For years June has taken care of herself and helped others at great risk. Luke is just beginning to understand the totality of what she’s been through, and he wants to make up for all the years he wasn’t there for her. He’s struggling to fit back into her life and into the role he tried to play before Gilead—that of the husband who takes care of his wife.
In one of the earliest flashbacks to the day when June and Moira’s—and all women’s—bank cards were canceled and their funds were transferred to their male next of kin, Luke says, “Don’t worry, I’ll take care of you.” Moira scoffs at his machismo, June feels unsettled.
When Luke confronts Serena in the Gilead Information Center, she tears him down, pointing out all the risks June has taken while he remained safe in Canada. She amplifies the guilt he was already feeling.

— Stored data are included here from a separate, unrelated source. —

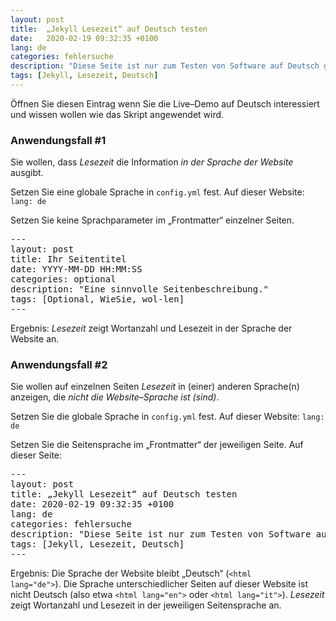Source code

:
 ```yaml
---
layout: post
title:  „Jekyll Lesezeit“ auf Deutsch testen
date:   2020-02-19 09:32:35 +0100
lang: de
categories: fehlersuche
description: "Diese Seite ist nur zum Testen von Software auf Deutsch gedacht."
tags: [Jekyll, Lesezeit, Deutsch]
---
```

Öffnen Sie diesen Eintrag wenn Sie die Live–Demo auf Deutsch interessiert und wissen wollen wie das Skript angewendet wird.
<!--more-->

### Anwendungsfall #1

Sie wollen, dass <em>Lesezeit</em> die Information <em>in der Sprache der Website</em> ausgibt.

Setzen Sie eine globale Sprache in <code>config.yml</code> fest. Auf dieser Website: <code>lang: de</code>

Setzen Sie keine Sprachparameter im „Frontmatter“ einzelner Seiten.

<pre>
---
layout: post
title: Ihr Seitentitel
date: YYYY-MM-DD HH:MM:SS
categories: optional
description: "Eine sinnvolle Seitenbeschreibung."
tags: [Optional, WieSie, wol-len]
---
</pre>

Ergebnis: <em>Lesezeit</em> zeigt Wortanzahl und Lesezeit in der Sprache der Website an.

### Anwendungsfall #2

Sie wollen auf einzelnen Seiten <em>Lesezeit</em> in (einer) anderen Sprache(n) anzeigen, die <em>nicht die Website–Sprache ist (sind)</em>.

Setzen Sie die globale Sprache in <code>config.yml</code> fest. Auf dieser Website: <code>lang: de</code>

Setzen Sie die Seitensprache im „Frontmatter“ der jeweiligen Seite. Auf dieser Seite:

<pre>
---
layout: post
title: „Jekyll Lesezeit“ auf Deutsch testen
date: 2020-02-19 09:32:35 +0100
lang: de
categories: fehlersuche
description: "Diese Seite ist nur zum Testen von Software auf Deutsch gedacht."
tags: [Jekyll, Lesezeit, Deutsch]
---
</pre>

Ergebnis: Die Sprache der Website bleibt „Deutsch“ (<code>&#60;html lang=&#34;de&#34;&#62;</code>). Die Sprache unterschiedlicher Seiten auf dieser Website ist nicht Deutsch (also etwa <code>&#60;html lang=&#34;en&#34;&#62;</code> oder <code>&#60;html lang=&#34;it&#34;&#62;</code>). <em>Lesezeit</em> zeigt Wortanzahl und Lesezeit in der jeweiligen Seitensprache an.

After, Luke steps up his efforts to try to take care of June.
But what he doesn’t realize is that one of the most powerful things he can offer to her is choice. The last thing June wants is someone else making decisions for her.
A New Way Forward
So often after trauma has occurred, loved ones react in a way that they hope will make things better without consulting or checking in with the person who has experienced the trauma. Instead of helping the person, it can end up harming them.
Before calling immigration, Luke might have talked to June and asked her if that’s what she wanted to do. Of course, Luke is operating from his own place of trauma—he’s just been in captivity, however briefly, and separated from his wife—but he isn’t in imminent danger when he makes the call and neither is June. One can’t help but wonder why, even before he sees his wife again, the first thing on his mind is revenge.
We have yet to see the consequences of Luke’s actions, but based on the final glimpse of June as the episode comes to a close, we can imagine she is thrust back into feelings of shock and trauma, something that could have been avoided. If the two are really to begin to heal and move forward with their lives, Luke is going to have to give June what she really needs—agency, free will, and choice.